PROMPT: Which lines of the records contain the word "useful"? Copy each one.

------------------------------

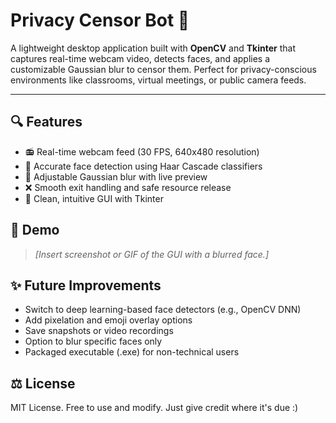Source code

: # Privacy Censor Bot 📸

A lightweight desktop application built with **OpenCV** and **Tkinter** that captures real-time webcam video, detects faces, and applies a customizable Gaussian blur to censor them. Perfect for privacy-conscious environments like classrooms, virtual meetings, or public camera feeds.

---

## 🔍 Features

- 📻 Real-time webcam feed (30 FPS, 640x480 resolution)
- 🧐 Accurate face detection using Haar Cascade classifiers
- 🧲 Adjustable Gaussian blur with live preview
- ❌ Smooth exit handling and safe resource release
- 🔹 Clean, intuitive GUI with Tkinter

## 🎯 Demo

> *[Insert screenshot or GIF of the GUI with a blurred face.]*



## ✨ Future Improvements

- Switch to deep learning-based face detectors (e.g., OpenCV DNN)
- Add pixelation and emoji overlay options
- Save snapshots or video recordings
- Option to blur specific faces only
- Packaged executable (.exe) for non-technical users


## ⚖️ License

MIT License. Free to use and modify. Just give credit where it's due :)
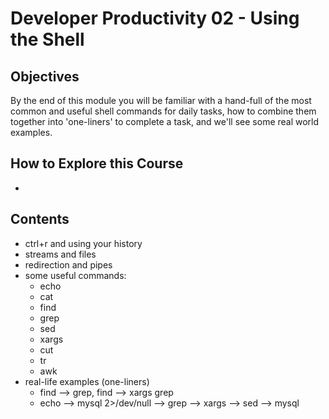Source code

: # Developer Productivity 02 - Using the Shell

## Objectives

By the end of this module you will be familiar with a hand-full of the most common and useful shell commands for daily tasks, how to combine them together into 'one-liners' to complete a task, and we'll see some real world examples.

## How to Explore this Course

- 


## Contents

- ctrl+r and using your history
- streams and files
- redirection and pipes
- some useful commands:
    - echo
    - cat
    - find
    - grep
    - sed
    - xargs
    - cut
    - tr
    - awk
- real-life examples (one-liners)
    - find --> grep, find --> xargs grep
    - echo --> mysql 2>/dev/null --> grep --> xargs --> sed --> mysql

------------------------------

YOUR SOLUTION:
By the end of this module you will be familiar with a hand-full of the most common and useful shell commands for daily tasks, how to combine them together into 'one-liners' to complete a task, and we'll see some real world examples.
- some useful commands:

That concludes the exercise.